== Segment start ==

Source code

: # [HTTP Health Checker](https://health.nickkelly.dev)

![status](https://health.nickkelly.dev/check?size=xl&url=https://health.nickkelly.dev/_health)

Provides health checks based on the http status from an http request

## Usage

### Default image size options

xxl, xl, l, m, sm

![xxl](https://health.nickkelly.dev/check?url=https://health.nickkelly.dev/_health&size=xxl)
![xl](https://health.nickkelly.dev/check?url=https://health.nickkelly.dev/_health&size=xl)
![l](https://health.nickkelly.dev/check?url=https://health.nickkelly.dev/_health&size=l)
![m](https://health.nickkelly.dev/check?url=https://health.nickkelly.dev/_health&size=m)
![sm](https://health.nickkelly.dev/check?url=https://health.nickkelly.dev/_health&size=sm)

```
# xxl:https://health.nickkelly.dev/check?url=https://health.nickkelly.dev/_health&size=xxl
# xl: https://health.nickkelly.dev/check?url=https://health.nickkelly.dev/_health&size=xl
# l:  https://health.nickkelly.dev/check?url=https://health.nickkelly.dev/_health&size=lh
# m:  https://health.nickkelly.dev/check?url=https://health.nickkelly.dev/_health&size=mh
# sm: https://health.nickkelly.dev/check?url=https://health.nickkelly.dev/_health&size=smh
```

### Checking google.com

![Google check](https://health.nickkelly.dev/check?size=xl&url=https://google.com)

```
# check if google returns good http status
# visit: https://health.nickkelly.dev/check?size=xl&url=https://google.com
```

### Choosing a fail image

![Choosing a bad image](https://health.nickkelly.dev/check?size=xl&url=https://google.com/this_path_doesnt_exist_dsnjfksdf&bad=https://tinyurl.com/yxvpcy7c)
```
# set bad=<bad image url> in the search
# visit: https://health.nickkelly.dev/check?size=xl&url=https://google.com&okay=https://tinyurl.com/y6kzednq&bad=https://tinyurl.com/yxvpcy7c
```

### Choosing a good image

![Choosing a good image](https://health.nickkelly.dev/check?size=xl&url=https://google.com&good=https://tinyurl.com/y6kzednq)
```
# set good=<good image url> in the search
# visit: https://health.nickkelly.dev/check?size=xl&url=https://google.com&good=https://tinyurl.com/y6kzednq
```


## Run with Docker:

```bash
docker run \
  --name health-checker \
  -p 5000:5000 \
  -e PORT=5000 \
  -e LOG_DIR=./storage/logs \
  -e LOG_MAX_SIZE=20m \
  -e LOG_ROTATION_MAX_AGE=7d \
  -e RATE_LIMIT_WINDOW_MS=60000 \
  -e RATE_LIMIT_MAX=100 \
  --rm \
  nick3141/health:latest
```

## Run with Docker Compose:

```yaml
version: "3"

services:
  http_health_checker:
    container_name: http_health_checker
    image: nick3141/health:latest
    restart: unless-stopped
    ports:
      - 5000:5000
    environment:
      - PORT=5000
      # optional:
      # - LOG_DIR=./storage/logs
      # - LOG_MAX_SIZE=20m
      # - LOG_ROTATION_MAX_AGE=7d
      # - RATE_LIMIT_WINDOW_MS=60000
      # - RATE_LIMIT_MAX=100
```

== Segment end ==
== Segment start ==

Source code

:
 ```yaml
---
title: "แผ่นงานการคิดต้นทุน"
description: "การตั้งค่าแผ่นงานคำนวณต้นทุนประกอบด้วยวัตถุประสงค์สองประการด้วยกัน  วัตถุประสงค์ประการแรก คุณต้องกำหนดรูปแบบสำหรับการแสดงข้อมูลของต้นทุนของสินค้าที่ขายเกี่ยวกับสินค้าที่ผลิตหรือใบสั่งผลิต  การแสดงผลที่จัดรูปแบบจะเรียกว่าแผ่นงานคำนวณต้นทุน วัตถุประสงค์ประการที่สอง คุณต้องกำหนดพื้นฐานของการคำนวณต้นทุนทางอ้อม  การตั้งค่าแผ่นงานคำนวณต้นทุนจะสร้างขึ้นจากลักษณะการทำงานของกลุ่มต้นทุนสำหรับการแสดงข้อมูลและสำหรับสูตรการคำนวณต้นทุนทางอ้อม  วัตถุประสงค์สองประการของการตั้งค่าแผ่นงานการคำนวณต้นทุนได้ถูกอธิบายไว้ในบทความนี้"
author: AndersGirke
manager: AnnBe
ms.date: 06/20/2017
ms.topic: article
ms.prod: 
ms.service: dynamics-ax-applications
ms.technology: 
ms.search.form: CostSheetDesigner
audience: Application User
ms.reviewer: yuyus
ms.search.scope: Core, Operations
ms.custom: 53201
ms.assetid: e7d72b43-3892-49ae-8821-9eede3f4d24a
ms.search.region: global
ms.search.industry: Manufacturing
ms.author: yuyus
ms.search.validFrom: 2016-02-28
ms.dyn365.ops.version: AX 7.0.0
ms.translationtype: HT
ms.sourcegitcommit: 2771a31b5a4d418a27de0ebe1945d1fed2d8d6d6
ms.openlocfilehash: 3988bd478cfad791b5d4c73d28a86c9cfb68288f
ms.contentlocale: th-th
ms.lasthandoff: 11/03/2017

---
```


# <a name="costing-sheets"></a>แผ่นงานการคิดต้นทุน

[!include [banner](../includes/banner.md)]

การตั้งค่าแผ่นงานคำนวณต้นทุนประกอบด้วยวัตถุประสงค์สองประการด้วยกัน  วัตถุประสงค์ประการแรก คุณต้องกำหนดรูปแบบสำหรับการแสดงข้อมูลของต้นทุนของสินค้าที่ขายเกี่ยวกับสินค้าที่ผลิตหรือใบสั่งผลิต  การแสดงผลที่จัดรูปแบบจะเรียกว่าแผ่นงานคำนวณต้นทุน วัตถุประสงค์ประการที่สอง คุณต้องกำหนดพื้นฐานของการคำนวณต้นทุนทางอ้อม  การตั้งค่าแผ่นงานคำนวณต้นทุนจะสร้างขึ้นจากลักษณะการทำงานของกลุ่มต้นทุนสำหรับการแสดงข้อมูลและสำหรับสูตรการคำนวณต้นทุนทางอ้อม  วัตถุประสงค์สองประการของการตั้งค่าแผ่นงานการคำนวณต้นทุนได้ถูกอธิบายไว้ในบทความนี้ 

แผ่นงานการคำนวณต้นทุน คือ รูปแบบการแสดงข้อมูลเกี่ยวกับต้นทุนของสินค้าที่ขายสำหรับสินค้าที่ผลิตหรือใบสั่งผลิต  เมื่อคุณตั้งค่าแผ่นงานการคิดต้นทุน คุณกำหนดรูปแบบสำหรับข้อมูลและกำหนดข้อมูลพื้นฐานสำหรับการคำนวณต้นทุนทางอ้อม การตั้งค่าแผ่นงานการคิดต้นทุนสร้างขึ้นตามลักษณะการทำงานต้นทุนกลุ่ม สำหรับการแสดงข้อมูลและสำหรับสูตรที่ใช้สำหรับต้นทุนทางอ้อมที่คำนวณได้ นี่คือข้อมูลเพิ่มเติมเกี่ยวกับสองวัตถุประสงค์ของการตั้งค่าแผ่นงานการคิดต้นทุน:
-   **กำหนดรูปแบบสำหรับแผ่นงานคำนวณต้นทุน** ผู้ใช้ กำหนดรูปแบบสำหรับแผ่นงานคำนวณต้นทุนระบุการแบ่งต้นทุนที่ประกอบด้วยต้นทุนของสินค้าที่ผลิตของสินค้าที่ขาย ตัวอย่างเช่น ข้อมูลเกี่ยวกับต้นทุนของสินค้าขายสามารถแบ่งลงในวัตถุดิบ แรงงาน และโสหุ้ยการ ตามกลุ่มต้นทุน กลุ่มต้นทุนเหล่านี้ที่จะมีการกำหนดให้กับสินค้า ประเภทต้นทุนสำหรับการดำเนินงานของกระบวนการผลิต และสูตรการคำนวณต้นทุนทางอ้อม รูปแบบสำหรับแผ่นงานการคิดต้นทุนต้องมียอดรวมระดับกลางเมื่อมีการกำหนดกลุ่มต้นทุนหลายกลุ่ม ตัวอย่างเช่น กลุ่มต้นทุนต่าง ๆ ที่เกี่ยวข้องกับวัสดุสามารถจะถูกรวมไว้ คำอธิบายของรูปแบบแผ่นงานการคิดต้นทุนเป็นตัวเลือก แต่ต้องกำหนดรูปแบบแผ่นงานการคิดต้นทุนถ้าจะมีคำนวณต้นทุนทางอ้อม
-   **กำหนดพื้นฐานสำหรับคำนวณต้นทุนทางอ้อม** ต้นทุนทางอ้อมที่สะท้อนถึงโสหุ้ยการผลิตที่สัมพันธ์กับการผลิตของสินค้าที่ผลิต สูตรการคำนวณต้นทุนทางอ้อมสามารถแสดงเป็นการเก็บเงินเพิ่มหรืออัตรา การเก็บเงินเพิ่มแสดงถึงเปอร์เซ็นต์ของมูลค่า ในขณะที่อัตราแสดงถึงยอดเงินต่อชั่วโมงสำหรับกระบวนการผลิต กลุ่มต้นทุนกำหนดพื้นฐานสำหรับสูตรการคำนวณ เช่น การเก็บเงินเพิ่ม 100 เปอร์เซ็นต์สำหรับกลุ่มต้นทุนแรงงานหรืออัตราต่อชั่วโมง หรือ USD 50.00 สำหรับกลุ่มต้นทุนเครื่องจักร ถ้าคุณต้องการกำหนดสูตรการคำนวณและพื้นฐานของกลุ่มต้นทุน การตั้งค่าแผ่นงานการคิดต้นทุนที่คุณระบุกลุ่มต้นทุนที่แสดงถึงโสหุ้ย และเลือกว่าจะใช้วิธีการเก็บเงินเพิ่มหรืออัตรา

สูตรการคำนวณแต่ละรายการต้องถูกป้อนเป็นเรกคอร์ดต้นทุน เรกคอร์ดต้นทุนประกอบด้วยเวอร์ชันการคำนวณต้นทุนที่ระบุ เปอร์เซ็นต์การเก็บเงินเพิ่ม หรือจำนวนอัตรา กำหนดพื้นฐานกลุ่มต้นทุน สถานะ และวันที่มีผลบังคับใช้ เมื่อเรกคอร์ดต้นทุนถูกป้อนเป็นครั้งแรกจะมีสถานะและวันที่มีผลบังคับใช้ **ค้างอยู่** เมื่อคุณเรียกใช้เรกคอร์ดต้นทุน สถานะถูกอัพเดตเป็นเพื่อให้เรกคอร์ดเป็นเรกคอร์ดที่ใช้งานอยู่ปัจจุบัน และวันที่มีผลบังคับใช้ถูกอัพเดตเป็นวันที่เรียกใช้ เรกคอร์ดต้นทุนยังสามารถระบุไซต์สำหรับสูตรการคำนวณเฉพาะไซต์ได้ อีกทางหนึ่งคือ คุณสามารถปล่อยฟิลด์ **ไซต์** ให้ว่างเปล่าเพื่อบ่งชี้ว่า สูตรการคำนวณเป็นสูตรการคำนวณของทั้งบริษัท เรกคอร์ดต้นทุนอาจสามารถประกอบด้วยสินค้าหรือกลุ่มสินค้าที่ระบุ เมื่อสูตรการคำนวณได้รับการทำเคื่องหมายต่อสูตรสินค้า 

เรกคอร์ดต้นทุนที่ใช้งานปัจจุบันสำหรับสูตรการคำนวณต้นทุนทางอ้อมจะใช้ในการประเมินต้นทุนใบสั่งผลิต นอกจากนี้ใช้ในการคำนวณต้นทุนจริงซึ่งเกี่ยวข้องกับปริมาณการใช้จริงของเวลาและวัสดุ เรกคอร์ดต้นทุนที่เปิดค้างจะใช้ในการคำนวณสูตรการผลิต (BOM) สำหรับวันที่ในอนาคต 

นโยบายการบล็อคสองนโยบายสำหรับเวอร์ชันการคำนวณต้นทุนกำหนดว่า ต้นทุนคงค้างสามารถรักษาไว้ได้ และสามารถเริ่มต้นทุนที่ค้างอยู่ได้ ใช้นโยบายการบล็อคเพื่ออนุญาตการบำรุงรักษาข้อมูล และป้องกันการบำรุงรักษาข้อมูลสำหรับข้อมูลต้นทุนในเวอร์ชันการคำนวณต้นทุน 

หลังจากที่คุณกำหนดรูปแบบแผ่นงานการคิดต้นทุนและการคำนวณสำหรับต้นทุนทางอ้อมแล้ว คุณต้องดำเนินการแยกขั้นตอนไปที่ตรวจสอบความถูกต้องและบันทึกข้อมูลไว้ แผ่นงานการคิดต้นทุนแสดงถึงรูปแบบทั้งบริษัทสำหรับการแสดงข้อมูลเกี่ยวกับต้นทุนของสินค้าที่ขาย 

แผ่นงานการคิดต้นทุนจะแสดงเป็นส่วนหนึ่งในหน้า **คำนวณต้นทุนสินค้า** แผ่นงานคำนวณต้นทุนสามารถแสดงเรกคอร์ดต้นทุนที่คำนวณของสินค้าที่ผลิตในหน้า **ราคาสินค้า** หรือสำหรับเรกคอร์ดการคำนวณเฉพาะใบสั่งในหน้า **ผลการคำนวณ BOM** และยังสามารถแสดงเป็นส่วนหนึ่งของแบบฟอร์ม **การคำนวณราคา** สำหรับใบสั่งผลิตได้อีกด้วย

== Segment end ==

**WORK INSTRUCTION:**
If a line in the data above holds the string "Choosing", copy it.

**ANSWER TO THE PROBLEM:**
### Choosing a fail image
![Choosing a bad image](https://health.nickkelly.dev/check?size=xl&url=https://google.com/this_path_doesnt_exist_dsnjfksdf&bad=https://tinyurl.com/yxvpcy7c)
### Choosing a good image
![Choosing a good image](https://health.nickkelly.dev/check?size=xl&url=https://google.com&good=https://tinyurl.com/y6kzednq)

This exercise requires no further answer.